Foi hoje publicada a Lei n.º 31/2012 que procede à revisão do regime jurídico do arrendamento urbano, alterando o Código Civil, o Código de Processo Civil e a Lei n.º 6/2006, de 27 de fevereiro. Está assim consumada a alteração à lei das rendas.

Foram já vários os artigo votados ao tema que por aqui fomos editando (ver “Nova Lei de Arrendamento Urbano 2012“). Fica aqui um excerto do Artigo 1º da nova Lei:“A presente lei aprova medidas destinadas a dinamizar o mercado de arrendamento urbano, nomeadamente:

a) Alterando o regime substantivo da locação, designadamente conferindo maior liberdade às partes na estipulação das regras relativas à duração dos contratos de arrendamento;
b) Alterando o regime transitório dos contratos de arrendamento celebrados antes da entrada em vigor da Lei n.º 6/2006, de 27 de fevereiro, reforçando a negociação entre as partes e facilitando a transição dos referidos contratos para o novo regime, num curto espaço de tempo;
c) Criando um procedimento especial de despejo do local arrendado que permita a célere recolocação daquele no mercado de arrendamento.”

Contratos mais curtos
É o fim dos contratos por duração indeterminada e também não haverá prazos mínimos, as partes podem estipular o tempo que quiserem.
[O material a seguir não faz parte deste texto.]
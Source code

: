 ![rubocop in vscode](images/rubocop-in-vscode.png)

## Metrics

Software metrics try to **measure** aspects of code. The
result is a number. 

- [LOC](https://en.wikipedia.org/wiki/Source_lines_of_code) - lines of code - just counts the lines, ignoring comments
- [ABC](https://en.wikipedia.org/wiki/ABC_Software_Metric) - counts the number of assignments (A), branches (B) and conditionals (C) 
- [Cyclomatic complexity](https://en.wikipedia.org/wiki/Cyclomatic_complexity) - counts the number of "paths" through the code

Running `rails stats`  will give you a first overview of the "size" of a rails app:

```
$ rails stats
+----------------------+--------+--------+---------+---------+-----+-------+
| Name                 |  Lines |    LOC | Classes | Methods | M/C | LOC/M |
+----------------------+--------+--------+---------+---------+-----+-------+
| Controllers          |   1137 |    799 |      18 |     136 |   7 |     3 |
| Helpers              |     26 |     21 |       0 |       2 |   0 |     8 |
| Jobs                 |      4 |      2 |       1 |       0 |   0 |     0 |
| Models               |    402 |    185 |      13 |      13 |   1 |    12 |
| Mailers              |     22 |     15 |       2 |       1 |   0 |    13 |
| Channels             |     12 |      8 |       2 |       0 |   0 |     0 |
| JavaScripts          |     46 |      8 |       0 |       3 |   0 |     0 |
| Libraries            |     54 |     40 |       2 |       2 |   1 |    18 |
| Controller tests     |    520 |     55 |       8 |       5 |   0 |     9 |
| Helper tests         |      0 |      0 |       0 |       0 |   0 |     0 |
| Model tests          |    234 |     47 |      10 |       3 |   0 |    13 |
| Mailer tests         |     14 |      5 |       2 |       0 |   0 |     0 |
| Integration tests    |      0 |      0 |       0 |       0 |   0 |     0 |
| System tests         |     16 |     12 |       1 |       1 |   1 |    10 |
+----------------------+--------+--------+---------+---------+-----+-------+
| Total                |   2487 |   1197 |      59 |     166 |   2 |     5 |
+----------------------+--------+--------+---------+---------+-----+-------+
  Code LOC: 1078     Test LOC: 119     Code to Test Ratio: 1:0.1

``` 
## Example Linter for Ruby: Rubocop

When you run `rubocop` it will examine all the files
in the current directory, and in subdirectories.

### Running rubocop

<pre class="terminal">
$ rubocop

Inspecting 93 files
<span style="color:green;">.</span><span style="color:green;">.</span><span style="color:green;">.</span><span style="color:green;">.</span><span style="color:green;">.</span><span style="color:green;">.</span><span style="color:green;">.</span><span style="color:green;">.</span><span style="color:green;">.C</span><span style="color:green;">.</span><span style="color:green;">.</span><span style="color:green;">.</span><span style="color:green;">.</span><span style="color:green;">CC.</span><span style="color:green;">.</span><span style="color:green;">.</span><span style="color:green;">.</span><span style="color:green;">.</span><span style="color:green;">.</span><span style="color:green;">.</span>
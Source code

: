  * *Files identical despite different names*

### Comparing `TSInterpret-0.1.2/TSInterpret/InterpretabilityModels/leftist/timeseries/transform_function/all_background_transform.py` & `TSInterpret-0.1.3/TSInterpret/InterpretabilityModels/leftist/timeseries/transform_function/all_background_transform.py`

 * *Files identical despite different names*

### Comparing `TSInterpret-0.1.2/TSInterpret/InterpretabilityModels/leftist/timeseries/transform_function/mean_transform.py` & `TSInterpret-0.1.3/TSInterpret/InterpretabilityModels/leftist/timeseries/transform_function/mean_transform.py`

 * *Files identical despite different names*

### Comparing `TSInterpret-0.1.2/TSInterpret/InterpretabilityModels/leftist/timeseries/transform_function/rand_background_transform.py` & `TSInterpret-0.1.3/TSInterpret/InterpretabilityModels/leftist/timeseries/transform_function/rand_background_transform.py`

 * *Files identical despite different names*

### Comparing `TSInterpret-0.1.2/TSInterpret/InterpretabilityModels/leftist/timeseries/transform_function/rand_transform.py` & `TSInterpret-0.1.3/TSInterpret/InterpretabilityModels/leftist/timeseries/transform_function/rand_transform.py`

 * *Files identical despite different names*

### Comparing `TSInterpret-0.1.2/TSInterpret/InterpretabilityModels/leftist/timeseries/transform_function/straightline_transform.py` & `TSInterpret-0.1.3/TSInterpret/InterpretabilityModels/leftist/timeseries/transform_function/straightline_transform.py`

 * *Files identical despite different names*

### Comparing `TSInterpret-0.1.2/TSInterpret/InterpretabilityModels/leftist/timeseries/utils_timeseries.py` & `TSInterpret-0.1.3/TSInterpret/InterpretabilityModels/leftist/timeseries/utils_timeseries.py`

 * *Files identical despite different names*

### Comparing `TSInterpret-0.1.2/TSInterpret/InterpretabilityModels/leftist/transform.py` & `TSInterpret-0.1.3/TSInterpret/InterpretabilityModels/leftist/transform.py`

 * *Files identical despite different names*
Se nada disserem e o contrato for para habitação, vale por dois anos; se for não habitacional, é por cinco.

Aumento das rendas
Acabaram os coeficientes anuais. Agora vale a negociação: o senhorio propõe uma atualização (bem como o tipo e duração de contrato que pretende). O inquilino ou aceita ou faz uma contraproposta. Aqui o prazo é curto mas importante: inquilino e senhorio têm 30 dias para responder - a falta de resposta equivale à aceitação. Se ambos chegarem a acordo, a renda é atualizada e o contrato passa para cinco anos (se não acordarem outro prazo). Se não, de duas uma: ou o senhorio denuncia o contrato e paga uma indemnização equivalente a cinco anos de renda calculada pelo valor médio das duas propostas (há um agravamento da indemnização se o acordo falhar por pouco); ou, não tendo dinheiro para a indemnização, pode atualizar a renda até ao limite máximo de 1/15 do valor patrimonial.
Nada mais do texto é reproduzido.